If you want to run some interesting queries on top of pre-existing demo datasets, you can head to QuestDB live demo and just click on the top where it says 'Example Queries'. The trips
dataset at that live demo has over 1.6 billion rows. All the datasets at the demo site are static, except for the trades
table, which pulls crypto prices from Coinbase's API every second or so.

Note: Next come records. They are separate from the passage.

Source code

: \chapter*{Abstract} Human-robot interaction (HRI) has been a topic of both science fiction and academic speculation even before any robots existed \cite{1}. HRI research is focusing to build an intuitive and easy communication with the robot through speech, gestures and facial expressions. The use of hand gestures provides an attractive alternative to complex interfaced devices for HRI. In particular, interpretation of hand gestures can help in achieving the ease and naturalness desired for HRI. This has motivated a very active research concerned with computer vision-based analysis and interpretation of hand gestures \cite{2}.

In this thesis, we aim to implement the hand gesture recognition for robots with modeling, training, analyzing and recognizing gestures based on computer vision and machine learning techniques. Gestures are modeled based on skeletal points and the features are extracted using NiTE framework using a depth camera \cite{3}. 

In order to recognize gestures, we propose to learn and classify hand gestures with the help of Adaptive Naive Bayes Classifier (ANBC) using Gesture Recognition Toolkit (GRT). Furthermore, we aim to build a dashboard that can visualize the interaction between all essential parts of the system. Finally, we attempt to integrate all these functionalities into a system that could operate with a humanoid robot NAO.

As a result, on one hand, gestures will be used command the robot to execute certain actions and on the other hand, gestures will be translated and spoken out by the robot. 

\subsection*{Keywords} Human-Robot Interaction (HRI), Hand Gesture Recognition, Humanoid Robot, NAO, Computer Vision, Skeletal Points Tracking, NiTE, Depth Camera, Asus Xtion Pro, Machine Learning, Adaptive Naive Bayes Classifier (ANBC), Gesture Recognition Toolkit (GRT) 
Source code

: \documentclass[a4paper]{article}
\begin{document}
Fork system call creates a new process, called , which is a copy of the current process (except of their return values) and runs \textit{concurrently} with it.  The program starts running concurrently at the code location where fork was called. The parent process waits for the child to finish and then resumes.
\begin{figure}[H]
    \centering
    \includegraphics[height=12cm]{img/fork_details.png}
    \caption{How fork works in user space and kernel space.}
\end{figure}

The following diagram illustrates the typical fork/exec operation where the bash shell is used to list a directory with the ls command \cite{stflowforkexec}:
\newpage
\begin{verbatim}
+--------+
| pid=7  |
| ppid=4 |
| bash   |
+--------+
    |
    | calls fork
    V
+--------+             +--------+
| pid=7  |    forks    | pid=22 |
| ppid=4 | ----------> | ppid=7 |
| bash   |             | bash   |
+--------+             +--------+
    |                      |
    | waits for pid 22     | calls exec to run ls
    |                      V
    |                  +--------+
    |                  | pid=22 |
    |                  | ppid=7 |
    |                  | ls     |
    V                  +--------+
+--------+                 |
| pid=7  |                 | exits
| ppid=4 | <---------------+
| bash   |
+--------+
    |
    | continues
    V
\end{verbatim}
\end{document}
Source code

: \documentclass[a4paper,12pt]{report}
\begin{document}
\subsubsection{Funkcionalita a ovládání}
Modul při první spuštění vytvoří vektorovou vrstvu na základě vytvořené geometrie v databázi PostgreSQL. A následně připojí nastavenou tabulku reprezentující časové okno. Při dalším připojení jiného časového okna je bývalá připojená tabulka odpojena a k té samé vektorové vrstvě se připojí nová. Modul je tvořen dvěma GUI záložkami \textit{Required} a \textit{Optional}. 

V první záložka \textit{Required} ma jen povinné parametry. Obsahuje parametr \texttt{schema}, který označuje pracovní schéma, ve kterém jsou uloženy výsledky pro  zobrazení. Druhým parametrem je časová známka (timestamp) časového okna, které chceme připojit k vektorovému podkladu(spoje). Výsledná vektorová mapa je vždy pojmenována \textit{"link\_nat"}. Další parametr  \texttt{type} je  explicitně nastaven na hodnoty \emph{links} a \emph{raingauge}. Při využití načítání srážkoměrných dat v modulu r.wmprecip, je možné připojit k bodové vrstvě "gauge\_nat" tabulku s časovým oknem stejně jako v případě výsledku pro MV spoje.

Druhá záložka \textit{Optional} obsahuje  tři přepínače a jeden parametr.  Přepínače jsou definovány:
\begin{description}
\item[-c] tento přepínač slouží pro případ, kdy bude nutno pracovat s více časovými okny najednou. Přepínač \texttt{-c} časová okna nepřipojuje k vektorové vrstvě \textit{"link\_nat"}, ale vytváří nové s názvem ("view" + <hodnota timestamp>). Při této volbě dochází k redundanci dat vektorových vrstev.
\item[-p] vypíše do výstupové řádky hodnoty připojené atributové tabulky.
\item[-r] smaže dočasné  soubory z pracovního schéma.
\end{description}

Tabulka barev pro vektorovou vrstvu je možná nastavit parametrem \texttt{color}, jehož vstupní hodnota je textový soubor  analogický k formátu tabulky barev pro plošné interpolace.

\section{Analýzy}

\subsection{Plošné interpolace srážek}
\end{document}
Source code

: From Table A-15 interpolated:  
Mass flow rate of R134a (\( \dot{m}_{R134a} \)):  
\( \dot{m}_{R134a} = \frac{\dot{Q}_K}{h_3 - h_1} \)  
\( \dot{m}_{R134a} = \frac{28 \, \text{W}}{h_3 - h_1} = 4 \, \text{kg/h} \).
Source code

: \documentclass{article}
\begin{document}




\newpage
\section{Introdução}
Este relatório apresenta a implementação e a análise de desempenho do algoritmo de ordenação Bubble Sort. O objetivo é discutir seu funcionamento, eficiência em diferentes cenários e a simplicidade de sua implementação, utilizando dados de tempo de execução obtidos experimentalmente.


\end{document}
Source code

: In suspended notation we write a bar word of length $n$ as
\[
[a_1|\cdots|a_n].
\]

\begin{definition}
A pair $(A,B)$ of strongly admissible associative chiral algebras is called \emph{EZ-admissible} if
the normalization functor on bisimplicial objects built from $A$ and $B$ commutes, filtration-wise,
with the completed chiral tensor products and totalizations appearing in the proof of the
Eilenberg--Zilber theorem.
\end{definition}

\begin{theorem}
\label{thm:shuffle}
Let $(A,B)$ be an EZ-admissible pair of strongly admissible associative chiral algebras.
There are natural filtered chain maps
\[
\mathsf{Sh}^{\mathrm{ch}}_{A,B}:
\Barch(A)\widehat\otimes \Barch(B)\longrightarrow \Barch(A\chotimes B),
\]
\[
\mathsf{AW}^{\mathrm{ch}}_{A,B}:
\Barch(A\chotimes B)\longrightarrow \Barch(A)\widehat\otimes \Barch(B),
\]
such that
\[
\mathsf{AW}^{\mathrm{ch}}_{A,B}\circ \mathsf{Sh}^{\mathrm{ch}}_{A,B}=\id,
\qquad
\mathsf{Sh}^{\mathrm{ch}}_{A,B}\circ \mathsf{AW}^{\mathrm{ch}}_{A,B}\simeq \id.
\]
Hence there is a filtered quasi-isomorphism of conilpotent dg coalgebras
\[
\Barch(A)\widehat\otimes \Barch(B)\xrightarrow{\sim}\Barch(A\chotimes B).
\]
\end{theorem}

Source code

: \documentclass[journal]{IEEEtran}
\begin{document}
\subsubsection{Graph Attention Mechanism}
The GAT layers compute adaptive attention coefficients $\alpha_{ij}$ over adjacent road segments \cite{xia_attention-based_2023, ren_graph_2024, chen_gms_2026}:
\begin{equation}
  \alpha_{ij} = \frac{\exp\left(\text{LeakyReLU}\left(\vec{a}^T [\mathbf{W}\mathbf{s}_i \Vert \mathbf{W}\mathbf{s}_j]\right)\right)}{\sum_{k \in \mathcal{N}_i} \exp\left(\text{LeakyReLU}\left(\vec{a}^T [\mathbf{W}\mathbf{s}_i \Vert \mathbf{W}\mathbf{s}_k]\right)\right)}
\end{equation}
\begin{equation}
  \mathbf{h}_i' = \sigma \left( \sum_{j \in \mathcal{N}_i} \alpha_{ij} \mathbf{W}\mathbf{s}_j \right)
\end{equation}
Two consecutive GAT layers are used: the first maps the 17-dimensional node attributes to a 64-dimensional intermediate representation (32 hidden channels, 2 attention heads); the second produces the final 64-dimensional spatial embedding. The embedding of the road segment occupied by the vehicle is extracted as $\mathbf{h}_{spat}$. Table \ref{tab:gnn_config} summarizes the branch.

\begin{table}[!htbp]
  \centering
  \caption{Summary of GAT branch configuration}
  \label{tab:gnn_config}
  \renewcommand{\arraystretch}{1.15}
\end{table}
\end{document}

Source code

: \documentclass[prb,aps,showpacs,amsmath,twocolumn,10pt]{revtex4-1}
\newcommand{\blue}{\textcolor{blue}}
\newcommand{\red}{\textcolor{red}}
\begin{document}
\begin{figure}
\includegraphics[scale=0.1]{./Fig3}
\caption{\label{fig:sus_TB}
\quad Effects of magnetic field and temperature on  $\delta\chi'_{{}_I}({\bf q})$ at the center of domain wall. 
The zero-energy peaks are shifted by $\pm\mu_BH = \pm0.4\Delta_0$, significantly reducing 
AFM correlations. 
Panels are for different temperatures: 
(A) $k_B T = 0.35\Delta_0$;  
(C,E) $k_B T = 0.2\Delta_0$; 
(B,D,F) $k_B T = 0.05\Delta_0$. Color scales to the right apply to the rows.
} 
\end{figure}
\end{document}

We start with number of records
select count() from trips:
Ask how long they think it’d take and run the next query
select count(), avg(fare_amount) from trips;
We explain it was ~500ms. Not too bad, but this was a full scan, so no time-series in place. Let’s filter by time
select count(), avg(fare_amount) from trips where pickup_datetime IN '2018';
select count(), avg(fare_amount) from trips where pickup_datetime IN '2018-06';
Cool. See how we are getting faster. That’s for performance. Now we switch to business functionality. Lets run this a couple of times to show we are getting new data about every second
select count() from trades;
A common business metric would be the volume weighted average every 15 minutes. This is how you can downsample data, by the way, if you just INSERT INTO a new table the result
SELECT
timestamp,
sum(price * amount) / sum(amount) AS vwap_price,
sum(amount) AS volume
FROM trades
WHERE symbol = 'BTC-USD' AND timestamp > dateadd('d', -1, now())
SAMPLE BY 15m ALIGN TO CALENDAR;
Let’s see what happens if I go down to one second. I can see some seconds are missing! It seems we have some ingestion gaps. Explain conventional databases can only show you what’s inside, but cannot show you what’s NOT inside. But that’s actually super good insights for many use cases. In sensor data you need that all the time
SELECT
timestamp,
sum(price * amount) / sum(amount) AS vwap_price,
sum(amount) AS volume
FROM trades
WHERE symbol = 'BTC-USD' AND timestamp > dateadd('d', -1, now())
SAMPLE BY 1s ALIGN TO CALENDAR;
So. Introduce interpolate. You might mention linear and prev, but for identifying gaps I want to use the NULL one
SELECT
timestamp,
sum(price * amount) / sum(amount) AS vwap_price,
sum(amount) AS volume
FROM trades
WHERE symbol = 'BTC-USD' AND timestamp > dateadd('d', -1, now())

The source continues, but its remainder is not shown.